By Ted Gay – @TedG63

Unless something dramatically changes it appears the Red Sox will be unable to sign their top free agent target, Scott Boras.

Make no mistake, baseball teams do not negotiate with or sign baseball players.  They sign agents who then allow their clients to play for the team. The agents aren’t interested in what is best for the player, which situation he will be most comfortable in, or which team will use him to get the best production.  It is about the Benjamins.

JD Martinez reportedly has a five year $125 million offer from the Red Sox, not bad for a player who has released outright four years ago, has only hit more than 30 home runs or knocked in over 100 runs twice in his career, and will be 37 when the contract expires.  25 million a year is grossly overpaying someone of Martinez’s accomplishments, but given the insane world of baseball salaries, is par for the course.  Only a fool would not accept that offer or Scott Boras.

For Boras J.D. Martinez is not important.  What is critical is that Martinez becomes one of the highest paid hitters so next year, when Martinez produces 26 home runs and 85 RBI and Bryce Harper slams 40 home runs and drives in 135 Boras can state “if JD Martinez is worth 150 million over six years than Harper is worth 400 million over eight.”  The best outcome for Boras is that Martinez gets the maximum amount of money then fails miserably.  Players who sign with Boras believe he is going to get them the best possible contract while to Boras it is about inflating the market.

The accepted belief in baseball is that signing a top line free agent to a long-term contract will bring you a championship.  In the last ten years only two teams, the 2016 Cubs, and the 2009 Yankees have won a title after giving a free agent more than a five-year contract.  Of course, if you are a major league GM, and you know something has a success rate of 20%, you have no choice but to do it.  If you are willing to make choices that will be unsuccessful 80 percent of the time you might as well smoke, drink and tap whatever wanders by.

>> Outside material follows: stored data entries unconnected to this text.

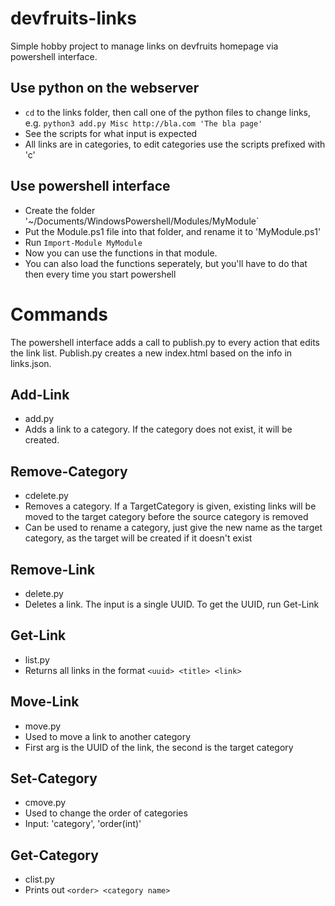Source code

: # devfruits-links
Simple hobby project to manage links on devfruits homepage via powershell interface.

## Use python on the webserver
- `cd` to the links folder, then call one of the python files to change links, e.g. `python3 add.py Misc http://bla.com 'The bla page'`
- See the scripts for what input is expected
- All links are in categories, to edit categories use the scripts prefixed with 'c'

## Use powershell interface
- Create the folder '~/Documents/WindowsPowershell/Modules/MyModule`
- Put the Module.ps1 file into that folder, and rename it to 'MyModule.ps1'
- Run `Import-Module MyModule`
- Now you can use the functions in that module.
- You can also load the functions seperately, but you'll have to do that then every time you start powershell

# Commands
The powershell interface adds a call to publish.py to every action that edits the link list. Publish.py creates a new index.html based on the info in links.json.

## Add-Link
- add.py
- Adds a link to a category. If the category does not exist, it will be created.

## Remove-Category
- cdelete.py
- Removes a category. If a TargetCategory is given, existing links will be moved to the target category before the source category is removed
- Can be used to rename a category, just give the new name as the target category, as the target will be created if it doesn't exist

## Remove-Link
- delete.py
- Deletes a link. The input is a single UUID. To get the UUID, run Get-Link

## Get-Link
- list.py
- Returns all links in the format `<uuid> <title> <link>`

## Move-Link
- move.py
- Used to move a link to another category
- First arg is the UUID of the link, the second is the target category

## Set-Category
- cmove.py
- Used to change the order of categories
- Input: 'category', 'order(int)'

## Get-Category
- clist.py
- Prints out `<order> <category name>`
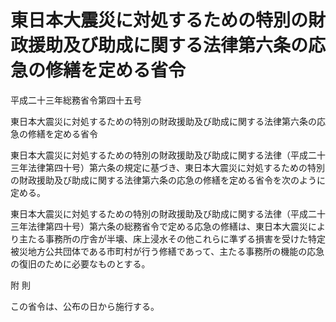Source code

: # 東日本大震災に対処するための特別の財政援助及び助成に関する法律第六条の応急の修繕を定める省令

平成二十三年総務省令第四十五号

東日本大震災に対処するための特別の財政援助及び助成に関する法律第六条の応急の修繕を定める省令

東日本大震災に対処するための特別の財政援助及び助成に関する法律（平成二十三年法律第四十号）第六条の規定に基づき、東日本大震災に対処するための特別の財政援助及び助成に関する法律第六条の応急の修繕を定める省令を次のように定める。

東日本大震災に対処するための特別の財政援助及び助成に関する法律（平成二十三年法律第四十号）第六条の総務省令で定める応急の修繕は、東日本大震災により主たる事務所の庁舎が半壊、床上浸水その他これらに準ずる損害を受けた特定被災地方公共団体である市町村が行う修繕であって、主たる事務所の機能の応急の復旧のために必要なものとする。

附 則

この省令は、公布の日から施行する。
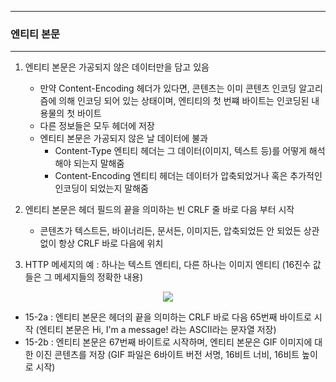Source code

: -----
### 엔티티 본문
-----
1. 엔티티 본문은 가공되지 않은 데이터만을 담고 있음
   - 만약 Content-Encoding 헤더가 있다면, 콘텐츠는 이미 콘텐츠 인코딩 알고리즘에 의해 인코딩 되어 있는 상태이며, 엔티티의 첫 번쨰 바이트는 인코딩된 내용물의 첫 바이트
   - 다른 정보들은 모두 헤더에 저장
   - 엔티티 본문은 가공되지 않은 날 데이터에 불과
     + Content-Type 엔티티 헤더는 그 데이터(이미지, 텍스트 등)를 어떻게 해석해야 되는지 말해줌
     + Content-Encoding 엔티티 헤더는 데이터가 압축되었거나 혹은 추가적인 인코딩이 되었는지 말해줌

2. 엔티티 본문은 헤더 필드의 끝을 의미하는 빈 CRLF 줄 바로 다음 부터 시작
   - 콘텐츠가 텍스트든, 바이너리든, 문서든, 이미지든, 압축되었든 안 되었든 상관없이 항상 CRLF 바로 다음에 위치

3. HTTP 메세지의 예 : 하나는 텍스트 엔티티, 다른 하나는 이미지 엔티티 (16진수 값들은 그 메세지들의 정확한 내용)
<div align="center">
<img src="https://github.com/user-attachments/assets/01d178bb-7949-4f5e-b6b3-1479f2ae66a8">
</div>

   - 15-2a : 엔티티 본문은 헤더의 끝을 의미하는 CRLF 바로 다음 65번째 바이트로 시작 (엔티티 본문은 Hi, I'm a message! 라는 ASCII라는 문자열 저장)
   - 15-2b : 엔티티 본문은 67번째 바이트로 시작하며, 엔티티 본문은 GIF 이미지에 대한 이진 콘텐츠를 저장 (GIF 파일은 6바이트 버전 서명, 16비트 너비, 16비트 높이로 시작)
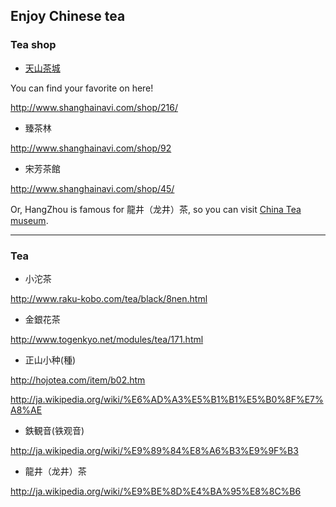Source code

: ## Enjoy Chinese tea

### Tea shop

- [天山茶城](http://www.dabutong.com)

You can find your favorite on here!

http://www.shanghainavi.com/shop/216/


- 臻茶林

http://www.shanghainavi.com/shop/92


- 宋芳茶館

http://www.shanghainavi.com/shop/45/

Or, HangZhou is famous for 龍井（龙井）茶, so you can visit [China Tea museum](http://www.teamuseum.cn/).

---

### Tea

- 小沱茶

http://www.raku-kobo.com/tea/black/8nen.html


- 金銀花茶

http://www.togenkyo.net/modules/tea/171.html


- 正山小种(種)

http://hojotea.com/item/b02.htm

http://ja.wikipedia.org/wiki/%E6%AD%A3%E5%B1%B1%E5%B0%8F%E7%A8%AE


- 鉄観音(铁观音)

http://ja.wikipedia.org/wiki/%E9%89%84%E8%A6%B3%E9%9F%B3


- 龍井（龙井）茶

http://ja.wikipedia.org/wiki/%E9%BE%8D%E4%BA%95%E8%8C%B6
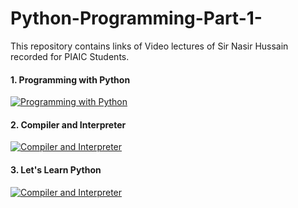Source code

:# Python-Programming-Part-1-
This repository contains links of Video lectures of Sir Nasir Hussain recorded for PIAIC Students.

#### 1. Programming with Python
[![Programming with Python](https://img.youtube.com/vi/ORIrSFWyYvM/sddefault.jpg)](https://youtu.be/ORIrSFWyYvM?si=Te3R0XINW_ul87Cx)

#### 2. Compiler and Interpreter
[![Compiler and Interpreter](https://img.youtube.com/vi/0UR6E_0nL3g/sddefault.jpg)](https://youtu.be/0UR6E_0nL3g?si=FKsnJFFLYqEkc2wF)

#### 3. Let's Learn Python
[![Compiler and Interpreter](https://img.youtube.com/vi/GxASM25h2PM/sddefault.jpg)](https://youtu.be/GxASM25h2PM?si=eluFVCV_rF4SsCFz)
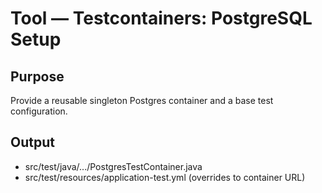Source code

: # Tool — Testcontainers: PostgreSQL Setup

## Purpose
Provide a reusable singleton Postgres container and a base test configuration.

## Output
- src/test/java/.../PostgresTestContainer.java
- src/test/resources/application-test.yml (overrides to container URL)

Players and agents are accusing owners of collusion.  Because actual collusion occurred 30 years ago, many people either didn’t experience or don’t remember it.  After Commissioner Peter Ueberroth criticized the owners for overpaying free agents in 1984, Hall of Famers Andre Dawson, Tim Raines, Jack Morris, Paul Molitor and scores of other players did not receive a single free agent offer over the next three years.  By 1987 owners had created an information bank to share their player negotiations with one another.   When the players association took legal action against the owners, federal arbiters ordered the owners to pay $100 million to the players.  Andre Dawson not receiving a single offer is a far cry from J.D. Martinez getting $125 million over five years.  Even the President of the United States has repeatedly said there has been no collusion, and if we can’t trust our President who can we trust?

The free agents should not be blaming the owners because with trucks full of baseball supplies rolling south they still don’t know where they will be playing.  The fault lies in themselves, and their agents, who are spending more time looking ahead to next year’s more attractive players and the fortunes they will reap in the winter of 2018 than getting players signed for the spring of 2018.